%%

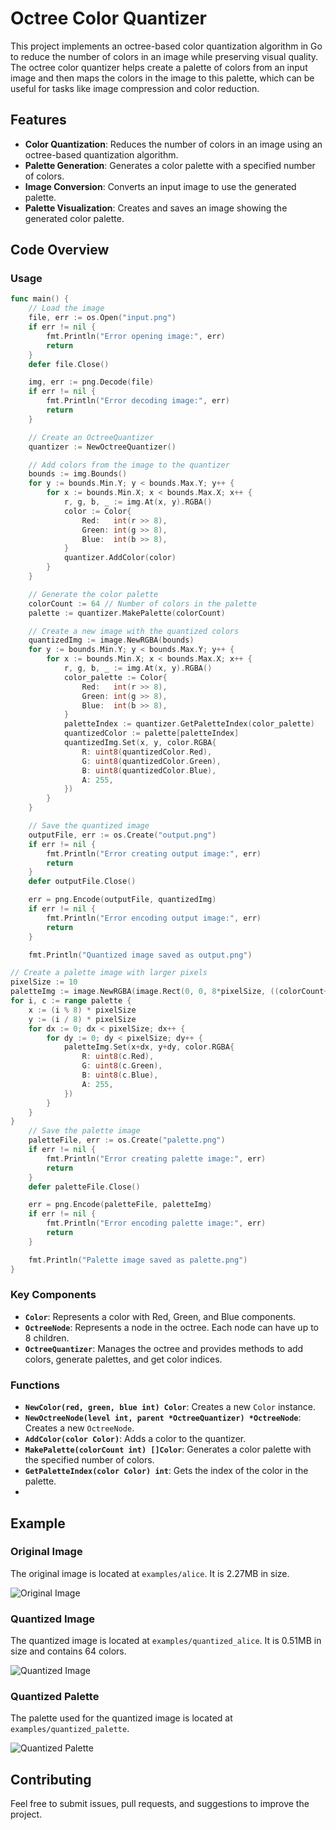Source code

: # Octree Color Quantizer

This project implements an octree-based color quantization algorithm in Go to reduce the number of colors in an image while preserving visual quality. The octree color quantizer helps create a palette of colors from an input image and then maps the colors in the image to this palette, which can be useful for tasks like image compression and color reduction.

## Features

- **Color Quantization**: Reduces the number of colors in an image using an octree-based quantization algorithm.
- **Palette Generation**: Generates a color palette with a specified number of colors.
- **Image Conversion**: Converts an input image to use the generated palette.
- **Palette Visualization**: Creates and saves an image showing the generated color palette.

## Code Overview

### Usage

```go
func main() {
    // Load the image
    file, err := os.Open("input.png")
    if err != nil {
        fmt.Println("Error opening image:", err)
        return
    }
    defer file.Close()

    img, err := png.Decode(file)
    if err != nil {
        fmt.Println("Error decoding image:", err)
        return
    }

    // Create an OctreeQuantizer
    quantizer := NewOctreeQuantizer()

    // Add colors from the image to the quantizer
    bounds := img.Bounds()
    for y := bounds.Min.Y; y < bounds.Max.Y; y++ {
        for x := bounds.Min.X; x < bounds.Max.X; x++ {
            r, g, b, _ := img.At(x, y).RGBA()
            color := Color{
                Red:   int(r >> 8),
                Green: int(g >> 8),
                Blue:  int(b >> 8),
            }
            quantizer.AddColor(color)
        }
    }

    // Generate the color palette
    colorCount := 64 // Number of colors in the palette
    palette := quantizer.MakePalette(colorCount)

    // Create a new image with the quantized colors
    quantizedImg := image.NewRGBA(bounds)
    for y := bounds.Min.Y; y < bounds.Max.Y; y++ {
        for x := bounds.Min.X; x < bounds.Max.X; x++ {
            r, g, b, _ := img.At(x, y).RGBA()
            color_palette := Color{
                Red:   int(r >> 8),
                Green: int(g >> 8),
                Blue:  int(b >> 8),
            }
            paletteIndex := quantizer.GetPaletteIndex(color_palette)
            quantizedColor := palette[paletteIndex]
            quantizedImg.Set(x, y, color.RGBA{
                R: uint8(quantizedColor.Red),
                G: uint8(quantizedColor.Green),
                B: uint8(quantizedColor.Blue),
                A: 255,
            })
        }
    }

    // Save the quantized image
    outputFile, err := os.Create("output.png")
    if err != nil {
        fmt.Println("Error creating output image:", err)
        return
    }
    defer outputFile.Close()

    err = png.Encode(outputFile, quantizedImg)
    if err != nil {
        fmt.Println("Error encoding output image:", err)
        return
    }

    fmt.Println("Quantized image saved as output.png")

// Create a palette image with larger pixels
pixelSize := 10
paletteImg := image.NewRGBA(image.Rect(0, 0, 8*pixelSize, ((colorCount+7)/8)*pixelSize))
for i, c := range palette {
    x := (i % 8) * pixelSize
    y := (i / 8) * pixelSize
    for dx := 0; dx < pixelSize; dx++ {
        for dy := 0; dy < pixelSize; dy++ {
            paletteImg.Set(x+dx, y+dy, color.RGBA{
                R: uint8(c.Red),
                G: uint8(c.Green),
                B: uint8(c.Blue),
                A: 255,
            })
        }
    }
}
    // Save the palette image
    paletteFile, err := os.Create("palette.png")
    if err != nil {
        fmt.Println("Error creating palette image:", err)
        return
    }
    defer paletteFile.Close()

    err = png.Encode(paletteFile, paletteImg)
    if err != nil {
        fmt.Println("Error encoding palette image:", err)
        return
    }

    fmt.Println("Palette image saved as palette.png")
}
```

### Key Components

- **`Color`**: Represents a color with Red, Green, and Blue components.
- **`OctreeNode`**: Represents a node in the octree. Each node can have up to 8 children.
- **`OctreeQuantizer`**: Manages the octree and provides methods to add colors, generate palettes, and get color indices.

### Functions

- **`NewColor(red, green, blue int) Color`**: Creates a new `Color` instance.
- **`NewOctreeNode(level int, parent *OctreeQuantizer) *OctreeNode`**: Creates a new `OctreeNode`.
- **`AddColor(color Color)`**: Adds a color to the quantizer.
- **`MakePalette(colorCount int) []Color`**: Generates a color palette with the specified number of colors.
- **`GetPaletteIndex(color Color) int`**: Gets the index of the color in the palette.
- 
## Example

### Original Image
The original image is located at `examples/alice`. It is 2.27MB in size.

![Original Image](examples/alice.png)

### Quantized Image
The quantized image is located at `examples/quantized_alice`. It is 0.51MB in size and contains 64 colors.

![Quantized Image](examples/quantized_alice.png)

### Quantized Palette
The palette used for the quantized image is located at `examples/quantized_palette`.

![Quantized Palette](examples/quantized_palette.png)

## Contributing

Feel free to submit issues, pull requests, and suggestions to improve the project.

%%

◆ **INSTRUCTIONS FOR THE TASK**
Write out, exactly, the lines of the material from the very first through the line containing "## Features", and leave out every picture.

◆ **OUTPUT FOR THIS EXERCISE**
Source code

: # Octree Color Quantizer

This project implements an octree-based color quantization algorithm in Go to reduce the number of colors in an image while preserving visual quality. The octree color quantizer helps create a palette of colors from an input image and then maps the colors in the image to this palette, which can be useful for tasks like image compression and color reduction.

## Features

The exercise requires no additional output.